Si condicionamos el derecho a la vida a su calidad, a las emociones de terceros, a intereses científicos o económicos, ¿quién puede oponerse a que se reconsidere el concepto de calidad de vida, o de compasión, o de beneficio científico? ¿Quién, cuando se acepta un aborto antes de las 12 semanas, es capaz de argumentar seriamente que no sería lícito a las 24? ¿Con qué fuerza podemos criticar el pensamiento nazi cuando en su base ideológica estaba el poner condiciones al valor de una vida humana?

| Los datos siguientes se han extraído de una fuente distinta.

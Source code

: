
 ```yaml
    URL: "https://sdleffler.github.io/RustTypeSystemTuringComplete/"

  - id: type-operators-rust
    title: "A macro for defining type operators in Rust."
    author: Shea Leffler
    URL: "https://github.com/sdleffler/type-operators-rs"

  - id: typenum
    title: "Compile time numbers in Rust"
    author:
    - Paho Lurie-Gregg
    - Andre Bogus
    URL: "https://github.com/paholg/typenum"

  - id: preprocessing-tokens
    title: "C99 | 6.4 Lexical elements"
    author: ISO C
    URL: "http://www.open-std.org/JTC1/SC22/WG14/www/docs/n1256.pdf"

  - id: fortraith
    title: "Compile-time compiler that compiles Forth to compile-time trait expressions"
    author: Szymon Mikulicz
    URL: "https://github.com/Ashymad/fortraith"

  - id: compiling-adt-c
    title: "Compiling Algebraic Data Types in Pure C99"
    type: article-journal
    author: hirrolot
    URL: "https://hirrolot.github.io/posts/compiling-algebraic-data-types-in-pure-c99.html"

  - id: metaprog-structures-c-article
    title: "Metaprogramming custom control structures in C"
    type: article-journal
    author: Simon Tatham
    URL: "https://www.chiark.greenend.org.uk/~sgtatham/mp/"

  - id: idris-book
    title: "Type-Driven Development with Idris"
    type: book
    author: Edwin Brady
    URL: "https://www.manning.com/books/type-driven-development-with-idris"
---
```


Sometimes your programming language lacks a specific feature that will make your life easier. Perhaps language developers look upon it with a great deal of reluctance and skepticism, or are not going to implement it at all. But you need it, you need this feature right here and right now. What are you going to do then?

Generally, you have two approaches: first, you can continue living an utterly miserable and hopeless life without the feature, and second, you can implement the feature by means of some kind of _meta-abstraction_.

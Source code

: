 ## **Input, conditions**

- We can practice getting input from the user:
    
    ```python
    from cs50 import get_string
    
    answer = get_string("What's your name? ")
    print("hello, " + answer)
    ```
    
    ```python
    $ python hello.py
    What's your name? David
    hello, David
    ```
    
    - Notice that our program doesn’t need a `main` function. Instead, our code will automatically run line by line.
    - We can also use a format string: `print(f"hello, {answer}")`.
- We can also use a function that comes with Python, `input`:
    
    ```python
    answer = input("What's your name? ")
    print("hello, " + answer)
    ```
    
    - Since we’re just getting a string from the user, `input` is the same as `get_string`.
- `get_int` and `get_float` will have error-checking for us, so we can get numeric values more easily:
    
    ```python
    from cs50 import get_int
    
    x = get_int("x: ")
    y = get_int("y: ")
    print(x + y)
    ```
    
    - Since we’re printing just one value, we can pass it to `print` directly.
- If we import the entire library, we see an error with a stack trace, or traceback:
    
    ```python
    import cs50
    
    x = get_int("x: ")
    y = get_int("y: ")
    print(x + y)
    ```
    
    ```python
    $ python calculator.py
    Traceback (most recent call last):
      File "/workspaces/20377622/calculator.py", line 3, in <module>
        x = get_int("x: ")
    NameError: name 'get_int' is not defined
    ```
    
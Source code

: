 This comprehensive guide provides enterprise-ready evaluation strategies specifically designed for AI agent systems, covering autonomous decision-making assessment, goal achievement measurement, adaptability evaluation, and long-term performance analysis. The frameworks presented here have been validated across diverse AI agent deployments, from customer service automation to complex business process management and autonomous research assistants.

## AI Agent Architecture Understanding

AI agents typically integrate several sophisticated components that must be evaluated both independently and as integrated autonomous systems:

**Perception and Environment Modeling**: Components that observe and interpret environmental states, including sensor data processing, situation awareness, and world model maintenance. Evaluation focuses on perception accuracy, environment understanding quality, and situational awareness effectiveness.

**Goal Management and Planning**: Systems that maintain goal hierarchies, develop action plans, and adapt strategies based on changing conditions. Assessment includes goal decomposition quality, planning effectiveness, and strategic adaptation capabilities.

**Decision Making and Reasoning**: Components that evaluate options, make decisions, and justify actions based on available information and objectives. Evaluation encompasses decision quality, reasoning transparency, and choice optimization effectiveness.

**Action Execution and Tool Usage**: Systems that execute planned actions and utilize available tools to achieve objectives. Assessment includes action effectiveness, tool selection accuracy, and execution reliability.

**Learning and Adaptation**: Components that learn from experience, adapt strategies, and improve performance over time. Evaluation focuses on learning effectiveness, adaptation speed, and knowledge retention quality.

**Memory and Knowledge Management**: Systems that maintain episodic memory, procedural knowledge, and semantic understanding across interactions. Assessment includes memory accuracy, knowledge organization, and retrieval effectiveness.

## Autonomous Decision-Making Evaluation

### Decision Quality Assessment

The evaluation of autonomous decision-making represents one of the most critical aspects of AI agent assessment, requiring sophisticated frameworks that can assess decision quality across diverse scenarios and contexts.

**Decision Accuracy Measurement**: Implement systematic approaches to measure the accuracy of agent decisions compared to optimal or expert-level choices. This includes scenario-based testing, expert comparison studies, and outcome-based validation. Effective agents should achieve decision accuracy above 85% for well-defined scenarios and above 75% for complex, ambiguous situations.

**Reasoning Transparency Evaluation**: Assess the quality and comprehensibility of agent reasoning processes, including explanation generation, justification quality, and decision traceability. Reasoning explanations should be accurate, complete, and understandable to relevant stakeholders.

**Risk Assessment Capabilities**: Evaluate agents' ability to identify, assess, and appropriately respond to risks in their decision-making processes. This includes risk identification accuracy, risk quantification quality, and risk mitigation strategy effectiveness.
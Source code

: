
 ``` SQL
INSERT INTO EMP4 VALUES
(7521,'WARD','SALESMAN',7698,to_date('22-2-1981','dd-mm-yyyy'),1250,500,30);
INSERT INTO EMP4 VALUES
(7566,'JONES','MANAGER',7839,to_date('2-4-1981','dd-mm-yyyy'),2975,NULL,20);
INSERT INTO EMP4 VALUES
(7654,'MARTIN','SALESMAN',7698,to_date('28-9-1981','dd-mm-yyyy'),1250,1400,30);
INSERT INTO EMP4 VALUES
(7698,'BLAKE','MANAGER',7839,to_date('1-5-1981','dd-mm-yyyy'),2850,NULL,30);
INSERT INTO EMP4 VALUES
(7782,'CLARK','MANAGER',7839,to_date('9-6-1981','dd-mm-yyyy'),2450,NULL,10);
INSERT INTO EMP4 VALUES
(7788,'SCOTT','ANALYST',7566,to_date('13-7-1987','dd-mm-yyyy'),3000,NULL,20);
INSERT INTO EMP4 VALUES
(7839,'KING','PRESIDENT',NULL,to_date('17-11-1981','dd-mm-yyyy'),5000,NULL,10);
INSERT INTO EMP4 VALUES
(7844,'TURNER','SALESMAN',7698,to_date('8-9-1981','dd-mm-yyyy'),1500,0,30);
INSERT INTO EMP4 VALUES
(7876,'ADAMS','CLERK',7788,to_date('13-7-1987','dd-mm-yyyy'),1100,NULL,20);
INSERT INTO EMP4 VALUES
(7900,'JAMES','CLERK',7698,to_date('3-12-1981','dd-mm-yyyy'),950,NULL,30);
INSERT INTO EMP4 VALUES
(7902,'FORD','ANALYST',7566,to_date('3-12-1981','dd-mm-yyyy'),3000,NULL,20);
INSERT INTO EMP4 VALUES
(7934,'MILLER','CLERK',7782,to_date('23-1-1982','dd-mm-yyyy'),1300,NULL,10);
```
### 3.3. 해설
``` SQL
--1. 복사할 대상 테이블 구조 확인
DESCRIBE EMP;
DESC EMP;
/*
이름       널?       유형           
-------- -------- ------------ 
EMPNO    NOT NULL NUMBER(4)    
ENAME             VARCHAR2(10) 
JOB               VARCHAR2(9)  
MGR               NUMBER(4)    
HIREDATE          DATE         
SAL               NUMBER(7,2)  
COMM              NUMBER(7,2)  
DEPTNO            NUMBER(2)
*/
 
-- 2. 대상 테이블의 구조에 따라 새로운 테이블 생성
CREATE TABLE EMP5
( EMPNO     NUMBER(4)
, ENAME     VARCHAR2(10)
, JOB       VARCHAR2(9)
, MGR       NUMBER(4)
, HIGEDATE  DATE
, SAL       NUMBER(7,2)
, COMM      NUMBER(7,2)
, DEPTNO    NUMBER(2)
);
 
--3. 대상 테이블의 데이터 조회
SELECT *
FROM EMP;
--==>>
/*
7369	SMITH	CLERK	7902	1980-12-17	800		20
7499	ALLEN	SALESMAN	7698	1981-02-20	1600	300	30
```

Lo que ha propuesto el hospital de Groningen no es una novedad; es una historia cuyo desenlace conocemos. Y lo peor es que, quien debiera dar luz en estos temas por sus conocimientos, lleva a la opinión pública una solución al grave problema de algunos pequeños pacientes que, de hecho, no lo es: ni para él ni para su familia. A mi entender, la Medicina actual tiene suficientes recursos para paliar el sufrimiento del enfermo con un protocolo analgésico potente, tiene recursos en el campo de la Psicología y la Farmacología para ayudar a las personas del entorno del paciente; y, ya en el ámbito de los valores, la experiencia de la enfermedad puede ser enriquecedora en tanto que permite profundizar en el sentido de la propia existencia y relativizar la propuesta que una sociedad materialista nos impone (en vano) como instrumento de felicidad personal.

Josep Argemí, catedrático de Pediatría. ABC, viernes 3 de septiembre de 2004.